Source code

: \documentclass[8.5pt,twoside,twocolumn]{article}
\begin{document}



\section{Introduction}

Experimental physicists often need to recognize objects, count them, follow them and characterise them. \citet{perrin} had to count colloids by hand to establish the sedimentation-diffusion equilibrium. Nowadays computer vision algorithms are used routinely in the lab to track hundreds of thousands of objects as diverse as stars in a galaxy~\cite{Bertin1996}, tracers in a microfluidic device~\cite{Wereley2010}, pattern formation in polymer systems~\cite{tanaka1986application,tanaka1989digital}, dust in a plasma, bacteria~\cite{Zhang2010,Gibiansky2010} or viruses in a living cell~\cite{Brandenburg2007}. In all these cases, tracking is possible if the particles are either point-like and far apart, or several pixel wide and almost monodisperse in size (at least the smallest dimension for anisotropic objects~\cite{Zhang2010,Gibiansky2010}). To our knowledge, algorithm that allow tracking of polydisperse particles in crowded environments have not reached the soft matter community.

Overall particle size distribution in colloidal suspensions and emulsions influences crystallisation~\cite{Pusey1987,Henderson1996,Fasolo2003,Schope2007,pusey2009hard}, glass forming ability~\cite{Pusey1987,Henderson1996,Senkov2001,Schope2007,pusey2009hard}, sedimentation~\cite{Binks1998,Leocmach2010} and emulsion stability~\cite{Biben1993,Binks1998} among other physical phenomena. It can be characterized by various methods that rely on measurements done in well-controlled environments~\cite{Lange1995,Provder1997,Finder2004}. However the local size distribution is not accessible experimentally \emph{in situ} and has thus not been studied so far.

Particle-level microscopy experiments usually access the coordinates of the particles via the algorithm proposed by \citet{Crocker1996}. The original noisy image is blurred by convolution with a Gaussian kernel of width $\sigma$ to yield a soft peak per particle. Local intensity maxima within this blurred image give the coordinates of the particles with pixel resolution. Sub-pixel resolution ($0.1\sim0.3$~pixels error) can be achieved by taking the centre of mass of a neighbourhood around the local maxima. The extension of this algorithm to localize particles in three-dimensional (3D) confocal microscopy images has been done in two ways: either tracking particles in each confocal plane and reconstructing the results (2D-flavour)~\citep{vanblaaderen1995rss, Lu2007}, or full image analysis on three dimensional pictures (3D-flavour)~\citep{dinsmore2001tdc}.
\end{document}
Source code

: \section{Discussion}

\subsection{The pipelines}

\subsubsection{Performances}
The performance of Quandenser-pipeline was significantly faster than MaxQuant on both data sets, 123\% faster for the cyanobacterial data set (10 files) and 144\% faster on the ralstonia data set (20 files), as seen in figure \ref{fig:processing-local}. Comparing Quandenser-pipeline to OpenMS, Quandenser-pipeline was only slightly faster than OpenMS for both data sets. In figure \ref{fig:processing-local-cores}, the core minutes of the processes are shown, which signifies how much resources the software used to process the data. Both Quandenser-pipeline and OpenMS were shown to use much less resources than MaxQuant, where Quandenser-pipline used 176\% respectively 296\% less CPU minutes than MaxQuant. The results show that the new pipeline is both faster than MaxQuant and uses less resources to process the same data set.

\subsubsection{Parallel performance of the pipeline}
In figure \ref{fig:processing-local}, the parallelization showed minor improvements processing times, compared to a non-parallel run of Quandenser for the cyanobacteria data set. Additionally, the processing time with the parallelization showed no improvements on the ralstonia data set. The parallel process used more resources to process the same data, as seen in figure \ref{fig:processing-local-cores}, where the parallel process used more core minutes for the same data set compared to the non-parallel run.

Aim of the task:
Word for word, output all of the material above.

Result of the exercise:
Source code

: \documentclass[8.5pt,twoside,twocolumn]{article}
\begin{document}



\section{Introduction}

Experimental physicists often need to recognize objects, count them, follow them and characterise them. \citet{perrin} had to count colloids by hand to establish the sedimentation-diffusion equilibrium. Nowadays computer vision algorithms are used routinely in the lab to track hundreds of thousands of objects as diverse as stars in a galaxy~\cite{Bertin1996}, tracers in a microfluidic device~\cite{Wereley2010}, pattern formation in polymer systems~\cite{tanaka1986application,tanaka1989digital}, dust in a plasma, bacteria~\cite{Zhang2010,Gibiansky2010} or viruses in a living cell~\cite{Brandenburg2007}. In all these cases, tracking is possible if the particles are either point-like and far apart, or several pixel wide and almost monodisperse in size (at least the smallest dimension for anisotropic objects~\cite{Zhang2010,Gibiansky2010}). To our knowledge, algorithm that allow tracking of polydisperse particles in crowded environments have not reached the soft matter community.

Overall particle size distribution in colloidal suspensions and emulsions influences crystallisation~\cite{Pusey1987,Henderson1996,Fasolo2003,Schope2007,pusey2009hard}, glass forming ability~\cite{Pusey1987,Henderson1996,Senkov2001,Schope2007,pusey2009hard}, sedimentation~\cite{Binks1998,Leocmach2010} and emulsion stability~\cite{Biben1993,Binks1998} among other physical phenomena. It can be characterized by various methods that rely on measurements done in well-controlled environments~\cite{Lange1995,Provder1997,Finder2004}. However the local size distribution is not accessible experimentally \emph{in situ} and has thus not been studied so far.

Particle-level microscopy experiments usually access the coordinates of the particles via the algorithm proposed by \citet{Crocker1996}. The original noisy image is blurred by convolution with a Gaussian kernel of width $\sigma$ to yield a soft peak per particle. Local intensity maxima within this blurred image give the coordinates of the particles with pixel resolution. Sub-pixel resolution ($0.1\sim0.3$~pixels error) can be achieved by taking the centre of mass of a neighbourhood around the local maxima. The extension of this algorithm to localize particles in three-dimensional (3D) confocal microscopy images has been done in two ways: either tracking particles in each confocal plane and reconstructing the results (2D-flavour)~\citep{vanblaaderen1995rss, Lu2007}, or full image analysis on three dimensional pictures (3D-flavour)~\citep{dinsmore2001tdc}.
\end{document}
Source code

: \section{Discussion}

\subsection{The pipelines}

\subsubsection{Performances}
The performance of Quandenser-pipeline was significantly faster than MaxQuant on both data sets, 123\% faster for the cyanobacterial data set (10 files) and 144\% faster on the ralstonia data set (20 files), as seen in figure \ref{fig:processing-local}. Comparing Quandenser-pipeline to OpenMS, Quandenser-pipeline was only slightly faster than OpenMS for both data sets. In figure \ref{fig:processing-local-cores}, the core minutes of the processes are shown, which signifies how much resources the software used to process the data. Both Quandenser-pipeline and OpenMS were shown to use much less resources than MaxQuant, where Quandenser-pipline used 176\% respectively 296\% less CPU minutes than MaxQuant. The results show that the new pipeline is both faster than MaxQuant and uses less resources to process the same data set.

\subsubsection{Parallel performance of the pipeline}
In figure \ref{fig:processing-local}, the parallelization showed minor improvements processing times, compared to a non-parallel run of Quandenser for the cyanobacteria data set. Additionally, the processing time with the parallelization showed no improvements on the ralstonia data set. The parallel process used more resources to process the same data, as seen in figure \ref{fig:processing-local-cores}, where the parallel process used more core minutes for the same data set compared to the non-parallel run.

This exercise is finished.